Anche il presidente dell’ente federale tedesco per la salute (GBA), il professor Josef Hecken, ha spiegato in un suo intervento che gli sviluppi dell’epidemia Covid-19 sono stati molto dinamici, e che le restrizioni erano e sono intese come misura eccezionale tesa a sostenere il sistema sanitario e contenere la diffusione del virus; nel corso degli ultimi giorni, però, in Germania, grazie probabilmente anche alle misure d’igiene e di temporaneo distanziamento sociale attivate e rispettate con cura anche nelle pratiche mediche, la situazione è significativamente migliorata. Secondo Hecken, un’immediata verifica medica è particolarmente importante per le malattie come il Covid, che possono essere identificate solo attraverso il tampone, ed è per questo che le persone che abbiano ancora problemi alle vie respiratorie superiori sono stati invitati a contattare i sanitari. Critiche sono venute invece dalle associazioni dei medici tedeschi, che hanno ritenuto la decisione di allentare le misure una “brusca fermata”, non positiva, che mette a rischio la salute delle persone; le associazioni dei medici avevano richiesto un’estensione delle misure restrittive fino al 3 maggio.

Per quanto riguarda il tracciamento dei contatti, anche la Germania sta sviluppando una App per smartphone che possa agevolarlo, e dovrebbe essere disponibile a partire da maggio. L’App tedesca deve soddisfare tre diversi requisiti: l’affidabilità e la pertinenza dei dati – ad esempio quale distanza tra le persone vada tenuta in considerazione, come garantire che essa sia rilevata in maniera efficace (una connessione Bluetooth può avvenire anche in presenza di barriere fisiche come un muro, che però rende impossibile il contagio; inoltre è molto importante il tempo di contatto, non basta la sola vicinanza), senza la quale risulterebbe inutile, oltre alla protezione da accessi non autorizzati e a una effettiva possibilità di impiegare questi dati per il contenimento del Coronavirus. “Questi parametri”, ha spiegato Spahn, “stanno venendo valutati assieme alle tre autorità responsabili: l’Agenzia federale per la sicurezza informatica, l’Istituto Robert Koch per la parte epidemiologica e il responsabile per la Privacy”. Di App per il tracciamento si discute in molti stati, Italia compresa, da diverse settimane; l’App tedesca si baserà sulle considerazioni dell’organizzazione PEPP-PT, e userà la tecnologia Bluetooth a bassa emissione: il suo scopo sarà informare rapidamente le persone interessate comunicando loro eventuali contatti con persone infette, semplificando così, in proiezione futura, il lavoro di tracciamento delle autorità sanitarie. In Germania, l’uso dell’App sarà volontario.

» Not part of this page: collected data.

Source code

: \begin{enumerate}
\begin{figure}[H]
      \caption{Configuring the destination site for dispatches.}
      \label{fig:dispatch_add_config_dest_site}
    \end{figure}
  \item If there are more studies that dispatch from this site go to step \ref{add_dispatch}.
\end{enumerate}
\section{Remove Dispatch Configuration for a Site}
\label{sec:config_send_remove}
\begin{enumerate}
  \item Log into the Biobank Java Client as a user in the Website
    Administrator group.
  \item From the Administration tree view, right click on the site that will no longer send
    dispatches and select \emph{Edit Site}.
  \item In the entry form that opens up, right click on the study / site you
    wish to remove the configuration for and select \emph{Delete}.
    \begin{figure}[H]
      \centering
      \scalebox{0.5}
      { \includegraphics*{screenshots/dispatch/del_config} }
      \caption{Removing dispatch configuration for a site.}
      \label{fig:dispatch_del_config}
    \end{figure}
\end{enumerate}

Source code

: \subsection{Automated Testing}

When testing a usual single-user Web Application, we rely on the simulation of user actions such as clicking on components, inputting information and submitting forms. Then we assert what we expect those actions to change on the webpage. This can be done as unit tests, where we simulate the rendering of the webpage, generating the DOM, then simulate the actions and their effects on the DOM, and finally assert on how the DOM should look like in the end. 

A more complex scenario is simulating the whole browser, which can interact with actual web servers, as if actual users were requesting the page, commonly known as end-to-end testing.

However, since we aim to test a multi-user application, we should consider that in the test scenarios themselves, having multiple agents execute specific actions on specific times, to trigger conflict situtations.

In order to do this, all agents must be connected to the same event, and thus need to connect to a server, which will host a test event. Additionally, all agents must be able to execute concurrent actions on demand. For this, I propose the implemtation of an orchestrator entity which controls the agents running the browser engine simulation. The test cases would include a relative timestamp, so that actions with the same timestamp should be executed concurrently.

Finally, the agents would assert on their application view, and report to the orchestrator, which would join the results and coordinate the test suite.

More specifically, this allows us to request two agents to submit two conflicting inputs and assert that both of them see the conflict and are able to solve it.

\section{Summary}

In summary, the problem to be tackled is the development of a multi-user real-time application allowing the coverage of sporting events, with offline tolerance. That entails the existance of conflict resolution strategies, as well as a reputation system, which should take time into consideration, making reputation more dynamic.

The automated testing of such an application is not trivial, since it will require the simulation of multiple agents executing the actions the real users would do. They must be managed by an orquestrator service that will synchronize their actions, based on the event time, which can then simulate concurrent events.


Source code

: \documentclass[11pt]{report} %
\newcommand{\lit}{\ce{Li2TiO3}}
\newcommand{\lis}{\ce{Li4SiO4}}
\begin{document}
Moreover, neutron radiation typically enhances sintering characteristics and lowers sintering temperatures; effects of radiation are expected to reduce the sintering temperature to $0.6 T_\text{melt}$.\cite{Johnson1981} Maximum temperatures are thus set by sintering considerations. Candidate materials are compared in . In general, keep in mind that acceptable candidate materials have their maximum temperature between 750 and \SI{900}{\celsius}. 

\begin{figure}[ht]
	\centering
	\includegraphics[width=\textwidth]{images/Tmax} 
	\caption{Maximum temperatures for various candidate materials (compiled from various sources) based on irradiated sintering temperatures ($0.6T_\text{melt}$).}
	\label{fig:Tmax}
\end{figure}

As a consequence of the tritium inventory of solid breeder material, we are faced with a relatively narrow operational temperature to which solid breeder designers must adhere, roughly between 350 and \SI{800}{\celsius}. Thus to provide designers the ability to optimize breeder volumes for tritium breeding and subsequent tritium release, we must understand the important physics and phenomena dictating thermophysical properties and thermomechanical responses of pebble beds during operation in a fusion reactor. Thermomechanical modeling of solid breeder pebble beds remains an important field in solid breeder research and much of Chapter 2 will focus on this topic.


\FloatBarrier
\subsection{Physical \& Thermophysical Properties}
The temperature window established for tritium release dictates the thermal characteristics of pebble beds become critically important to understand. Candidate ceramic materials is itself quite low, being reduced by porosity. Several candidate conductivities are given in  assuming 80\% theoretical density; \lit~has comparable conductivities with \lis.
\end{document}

L’approccio dell’organizzazione PEPP-PT al tracciamento dei dati, a ogni modo, non è privo di controversie, in quanto preferisce una memorizzazione centralizzata dei dati rispetto a progetti alternativi presentati. Secondo la stampa tedesca, inoltre, la comunicazione tra i soggetti che costituiscono PEPP-PT è stata tutt’altro che trasparente, e Birgit Sippelha, di SPD, eurodeputata e impegnata in prima linea proprio nel campo della Privacy e della sicurezza informatica, su un piano dei diritti ha messo in guardia dai rischi rappresentati dal tracciamento dei dati e soprattutto dall’inserimento di una applicazione per Smartphone, sempre attiva, fra i prerequisiti di un ritorno alla normalità: “Se, ad esempio, il diritto di uscire di casa”, ha sottolineato Sippelha, “o di usare la metropolitana è legato all’uso di una App, allora non possiamo più parlare di volontarietà”.